Search the records for the word "char" and pick out every line that has it.

===== Provided entries

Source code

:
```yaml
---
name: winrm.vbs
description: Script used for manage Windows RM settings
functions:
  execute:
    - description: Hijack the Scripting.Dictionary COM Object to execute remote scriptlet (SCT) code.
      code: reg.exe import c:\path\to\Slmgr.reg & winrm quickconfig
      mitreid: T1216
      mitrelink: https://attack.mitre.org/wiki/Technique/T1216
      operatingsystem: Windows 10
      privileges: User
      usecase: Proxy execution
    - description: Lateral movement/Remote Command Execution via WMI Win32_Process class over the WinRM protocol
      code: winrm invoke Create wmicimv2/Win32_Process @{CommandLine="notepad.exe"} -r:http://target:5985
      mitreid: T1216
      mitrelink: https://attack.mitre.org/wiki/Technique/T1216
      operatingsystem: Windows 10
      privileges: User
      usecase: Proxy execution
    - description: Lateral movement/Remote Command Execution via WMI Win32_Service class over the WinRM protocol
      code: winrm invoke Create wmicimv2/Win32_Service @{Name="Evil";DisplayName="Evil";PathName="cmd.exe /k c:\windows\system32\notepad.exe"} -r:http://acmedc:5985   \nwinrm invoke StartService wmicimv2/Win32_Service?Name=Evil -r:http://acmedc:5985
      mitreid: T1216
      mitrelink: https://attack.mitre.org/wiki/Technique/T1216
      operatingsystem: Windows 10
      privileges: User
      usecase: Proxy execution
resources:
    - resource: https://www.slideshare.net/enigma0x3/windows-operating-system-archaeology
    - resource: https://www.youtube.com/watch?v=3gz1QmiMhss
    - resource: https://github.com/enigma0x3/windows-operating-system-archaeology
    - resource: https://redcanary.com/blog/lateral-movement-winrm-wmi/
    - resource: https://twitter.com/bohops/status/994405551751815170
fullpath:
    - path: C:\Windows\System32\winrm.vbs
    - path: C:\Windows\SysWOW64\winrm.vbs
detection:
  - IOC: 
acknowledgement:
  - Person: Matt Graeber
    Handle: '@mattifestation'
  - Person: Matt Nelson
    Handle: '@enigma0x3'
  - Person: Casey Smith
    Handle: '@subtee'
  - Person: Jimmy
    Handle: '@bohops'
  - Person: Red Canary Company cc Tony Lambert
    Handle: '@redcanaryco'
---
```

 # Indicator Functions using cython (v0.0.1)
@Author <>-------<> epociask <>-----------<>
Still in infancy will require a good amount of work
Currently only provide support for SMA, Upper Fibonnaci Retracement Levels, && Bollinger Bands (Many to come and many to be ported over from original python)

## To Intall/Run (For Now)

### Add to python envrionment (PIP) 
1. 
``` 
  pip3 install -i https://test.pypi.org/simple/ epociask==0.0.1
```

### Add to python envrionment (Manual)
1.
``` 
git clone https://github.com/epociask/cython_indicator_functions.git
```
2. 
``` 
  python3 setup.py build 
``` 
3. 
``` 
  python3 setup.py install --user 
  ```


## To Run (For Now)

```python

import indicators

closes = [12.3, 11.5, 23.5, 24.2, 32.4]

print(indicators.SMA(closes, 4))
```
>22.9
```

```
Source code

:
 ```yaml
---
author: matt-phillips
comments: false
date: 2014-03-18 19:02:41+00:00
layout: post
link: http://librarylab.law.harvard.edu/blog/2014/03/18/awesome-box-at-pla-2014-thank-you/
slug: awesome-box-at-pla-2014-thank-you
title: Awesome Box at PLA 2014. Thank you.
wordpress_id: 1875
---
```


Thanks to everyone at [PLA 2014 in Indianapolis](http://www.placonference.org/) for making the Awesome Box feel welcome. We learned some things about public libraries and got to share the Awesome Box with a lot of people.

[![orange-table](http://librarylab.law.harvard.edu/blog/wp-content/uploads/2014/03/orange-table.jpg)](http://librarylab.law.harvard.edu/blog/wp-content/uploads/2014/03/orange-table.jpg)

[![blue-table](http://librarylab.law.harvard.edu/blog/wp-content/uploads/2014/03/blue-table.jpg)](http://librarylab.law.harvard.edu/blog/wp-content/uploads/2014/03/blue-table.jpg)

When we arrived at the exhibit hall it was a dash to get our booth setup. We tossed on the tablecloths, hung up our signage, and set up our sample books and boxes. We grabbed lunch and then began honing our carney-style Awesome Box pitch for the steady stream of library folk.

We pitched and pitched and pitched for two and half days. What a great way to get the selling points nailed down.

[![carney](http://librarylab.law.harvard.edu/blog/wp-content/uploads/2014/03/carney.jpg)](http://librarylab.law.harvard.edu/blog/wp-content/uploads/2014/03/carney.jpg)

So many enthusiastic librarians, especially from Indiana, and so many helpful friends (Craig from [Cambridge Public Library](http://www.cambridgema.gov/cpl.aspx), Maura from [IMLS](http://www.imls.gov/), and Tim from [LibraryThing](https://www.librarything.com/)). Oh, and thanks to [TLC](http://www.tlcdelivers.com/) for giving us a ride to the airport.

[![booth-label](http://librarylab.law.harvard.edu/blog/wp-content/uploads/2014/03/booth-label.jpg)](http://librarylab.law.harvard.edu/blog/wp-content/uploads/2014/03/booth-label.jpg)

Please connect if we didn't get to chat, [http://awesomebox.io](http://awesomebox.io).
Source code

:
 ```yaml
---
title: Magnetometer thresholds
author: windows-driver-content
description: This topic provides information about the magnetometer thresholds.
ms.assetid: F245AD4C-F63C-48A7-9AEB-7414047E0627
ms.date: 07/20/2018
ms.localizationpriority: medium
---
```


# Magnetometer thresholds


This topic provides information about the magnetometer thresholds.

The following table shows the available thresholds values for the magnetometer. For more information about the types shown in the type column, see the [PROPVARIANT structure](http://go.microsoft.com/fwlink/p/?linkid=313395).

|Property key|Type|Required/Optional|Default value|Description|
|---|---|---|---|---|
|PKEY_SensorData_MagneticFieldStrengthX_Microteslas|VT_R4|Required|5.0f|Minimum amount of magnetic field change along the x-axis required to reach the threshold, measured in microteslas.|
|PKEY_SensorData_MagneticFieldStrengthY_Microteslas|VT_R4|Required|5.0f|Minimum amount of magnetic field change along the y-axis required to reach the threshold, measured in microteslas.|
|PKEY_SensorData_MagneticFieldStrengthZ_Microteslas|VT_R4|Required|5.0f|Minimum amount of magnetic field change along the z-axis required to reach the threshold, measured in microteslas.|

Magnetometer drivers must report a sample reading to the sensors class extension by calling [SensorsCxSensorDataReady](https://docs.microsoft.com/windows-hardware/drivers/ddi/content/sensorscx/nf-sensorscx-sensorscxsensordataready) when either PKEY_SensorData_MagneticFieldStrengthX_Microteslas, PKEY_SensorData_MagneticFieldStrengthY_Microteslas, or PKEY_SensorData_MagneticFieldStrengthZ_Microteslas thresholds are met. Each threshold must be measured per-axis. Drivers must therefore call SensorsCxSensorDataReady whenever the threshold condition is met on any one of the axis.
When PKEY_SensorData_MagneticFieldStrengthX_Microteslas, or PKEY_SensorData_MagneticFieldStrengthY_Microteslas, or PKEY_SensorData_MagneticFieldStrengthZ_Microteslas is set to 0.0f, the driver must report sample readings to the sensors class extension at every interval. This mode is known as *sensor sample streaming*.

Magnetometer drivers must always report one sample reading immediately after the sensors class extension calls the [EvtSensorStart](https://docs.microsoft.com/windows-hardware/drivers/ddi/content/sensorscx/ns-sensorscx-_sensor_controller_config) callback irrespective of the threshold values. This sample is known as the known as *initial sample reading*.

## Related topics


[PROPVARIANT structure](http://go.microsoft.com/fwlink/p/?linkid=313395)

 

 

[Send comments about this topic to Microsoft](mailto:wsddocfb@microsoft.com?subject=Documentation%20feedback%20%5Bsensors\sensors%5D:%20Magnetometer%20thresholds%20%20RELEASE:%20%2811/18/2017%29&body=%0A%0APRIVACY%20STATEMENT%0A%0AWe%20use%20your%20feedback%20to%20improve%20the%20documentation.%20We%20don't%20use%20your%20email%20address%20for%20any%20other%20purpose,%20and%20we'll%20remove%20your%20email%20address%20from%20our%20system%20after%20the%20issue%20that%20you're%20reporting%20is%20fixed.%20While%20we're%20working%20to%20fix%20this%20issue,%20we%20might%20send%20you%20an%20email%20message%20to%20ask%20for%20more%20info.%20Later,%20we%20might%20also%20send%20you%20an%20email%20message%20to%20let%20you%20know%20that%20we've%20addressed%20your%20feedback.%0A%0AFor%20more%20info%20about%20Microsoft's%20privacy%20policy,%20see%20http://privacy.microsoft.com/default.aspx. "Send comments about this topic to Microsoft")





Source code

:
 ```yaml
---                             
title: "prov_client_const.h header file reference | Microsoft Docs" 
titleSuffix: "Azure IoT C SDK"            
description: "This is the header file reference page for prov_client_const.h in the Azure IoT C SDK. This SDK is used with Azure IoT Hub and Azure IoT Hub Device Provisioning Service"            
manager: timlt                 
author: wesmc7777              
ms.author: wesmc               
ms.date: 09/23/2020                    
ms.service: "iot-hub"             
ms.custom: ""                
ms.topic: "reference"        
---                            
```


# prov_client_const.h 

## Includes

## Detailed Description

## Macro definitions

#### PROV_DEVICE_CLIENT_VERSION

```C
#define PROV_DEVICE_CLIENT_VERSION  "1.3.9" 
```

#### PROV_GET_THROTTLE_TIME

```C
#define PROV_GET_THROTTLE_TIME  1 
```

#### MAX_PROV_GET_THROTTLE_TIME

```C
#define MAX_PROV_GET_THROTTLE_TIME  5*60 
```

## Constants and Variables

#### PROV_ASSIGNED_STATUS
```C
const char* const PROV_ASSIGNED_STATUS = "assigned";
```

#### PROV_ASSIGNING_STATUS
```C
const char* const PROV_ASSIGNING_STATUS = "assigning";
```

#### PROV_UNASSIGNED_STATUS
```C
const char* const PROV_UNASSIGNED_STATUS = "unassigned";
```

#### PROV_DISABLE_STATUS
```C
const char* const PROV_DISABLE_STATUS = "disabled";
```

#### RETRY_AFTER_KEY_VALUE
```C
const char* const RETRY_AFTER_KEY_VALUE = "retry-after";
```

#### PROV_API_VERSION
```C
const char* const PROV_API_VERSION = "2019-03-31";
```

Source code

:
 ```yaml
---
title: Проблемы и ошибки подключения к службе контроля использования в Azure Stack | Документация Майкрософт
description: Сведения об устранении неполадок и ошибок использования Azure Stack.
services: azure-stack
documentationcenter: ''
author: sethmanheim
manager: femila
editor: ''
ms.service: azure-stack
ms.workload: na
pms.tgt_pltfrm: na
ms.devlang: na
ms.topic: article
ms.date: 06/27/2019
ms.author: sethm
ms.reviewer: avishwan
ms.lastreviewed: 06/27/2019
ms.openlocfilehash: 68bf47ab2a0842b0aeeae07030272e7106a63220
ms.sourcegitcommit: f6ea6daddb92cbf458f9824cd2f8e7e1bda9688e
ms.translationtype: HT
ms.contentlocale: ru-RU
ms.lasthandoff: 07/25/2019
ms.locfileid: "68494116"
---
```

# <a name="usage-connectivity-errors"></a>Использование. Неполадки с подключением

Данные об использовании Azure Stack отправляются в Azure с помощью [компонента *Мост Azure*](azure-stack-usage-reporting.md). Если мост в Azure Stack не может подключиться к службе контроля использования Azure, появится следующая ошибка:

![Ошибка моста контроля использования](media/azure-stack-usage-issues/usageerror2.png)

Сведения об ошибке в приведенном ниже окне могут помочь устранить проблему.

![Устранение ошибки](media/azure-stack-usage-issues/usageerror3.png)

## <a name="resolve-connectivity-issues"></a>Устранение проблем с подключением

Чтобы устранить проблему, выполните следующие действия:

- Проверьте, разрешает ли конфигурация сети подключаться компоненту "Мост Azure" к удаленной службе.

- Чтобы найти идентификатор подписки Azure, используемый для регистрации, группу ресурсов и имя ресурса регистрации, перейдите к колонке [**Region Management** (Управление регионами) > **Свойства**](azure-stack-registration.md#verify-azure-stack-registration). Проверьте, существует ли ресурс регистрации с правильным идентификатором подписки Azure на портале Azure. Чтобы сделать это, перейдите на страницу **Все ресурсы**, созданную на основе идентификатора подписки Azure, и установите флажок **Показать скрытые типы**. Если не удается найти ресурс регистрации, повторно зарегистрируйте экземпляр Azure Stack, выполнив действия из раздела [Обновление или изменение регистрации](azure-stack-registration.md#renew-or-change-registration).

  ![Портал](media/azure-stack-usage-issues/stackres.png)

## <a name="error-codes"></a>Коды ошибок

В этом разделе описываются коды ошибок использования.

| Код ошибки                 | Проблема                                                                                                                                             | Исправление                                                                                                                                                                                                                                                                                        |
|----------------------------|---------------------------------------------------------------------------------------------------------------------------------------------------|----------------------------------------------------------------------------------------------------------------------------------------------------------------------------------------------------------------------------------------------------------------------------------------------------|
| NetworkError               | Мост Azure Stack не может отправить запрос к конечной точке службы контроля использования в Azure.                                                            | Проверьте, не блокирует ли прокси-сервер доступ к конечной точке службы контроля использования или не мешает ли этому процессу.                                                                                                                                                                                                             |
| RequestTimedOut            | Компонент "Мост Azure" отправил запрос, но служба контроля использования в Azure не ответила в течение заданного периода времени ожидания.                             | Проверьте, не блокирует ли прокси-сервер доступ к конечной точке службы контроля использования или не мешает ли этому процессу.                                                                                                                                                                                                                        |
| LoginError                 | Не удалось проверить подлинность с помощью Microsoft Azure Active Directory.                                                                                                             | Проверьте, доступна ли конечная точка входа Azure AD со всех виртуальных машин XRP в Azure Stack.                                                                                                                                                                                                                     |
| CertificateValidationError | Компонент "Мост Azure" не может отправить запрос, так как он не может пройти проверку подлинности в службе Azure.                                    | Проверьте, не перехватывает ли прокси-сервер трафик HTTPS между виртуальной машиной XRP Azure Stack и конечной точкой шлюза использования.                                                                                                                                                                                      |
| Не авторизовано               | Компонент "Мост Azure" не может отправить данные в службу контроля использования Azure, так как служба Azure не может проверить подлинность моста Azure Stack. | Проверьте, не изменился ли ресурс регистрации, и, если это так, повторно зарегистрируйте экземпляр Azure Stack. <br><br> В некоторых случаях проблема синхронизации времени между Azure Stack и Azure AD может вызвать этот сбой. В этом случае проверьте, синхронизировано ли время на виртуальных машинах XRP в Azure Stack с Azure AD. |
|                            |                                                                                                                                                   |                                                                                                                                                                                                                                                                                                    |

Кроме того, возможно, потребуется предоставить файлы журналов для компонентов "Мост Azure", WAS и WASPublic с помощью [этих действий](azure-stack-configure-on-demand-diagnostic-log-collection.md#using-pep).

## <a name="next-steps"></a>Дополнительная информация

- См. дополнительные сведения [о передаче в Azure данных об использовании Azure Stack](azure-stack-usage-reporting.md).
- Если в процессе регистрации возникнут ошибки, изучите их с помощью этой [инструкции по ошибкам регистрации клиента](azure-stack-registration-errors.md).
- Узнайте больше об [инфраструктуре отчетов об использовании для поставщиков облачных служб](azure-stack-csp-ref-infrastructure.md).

==========

Output of the exercise:
const char* const PROV_ASSIGNED_STATUS = "assigned";
const char* const PROV_ASSIGNING_STATUS = "assigning";
const char* const PROV_UNASSIGNED_STATUS = "unassigned";
const char* const PROV_DISABLE_STATUS = "disabled";
const char* const RETRY_AFTER_KEY_VALUE = "retry-after";
const char* const PROV_API_VERSION = "2019-03-31";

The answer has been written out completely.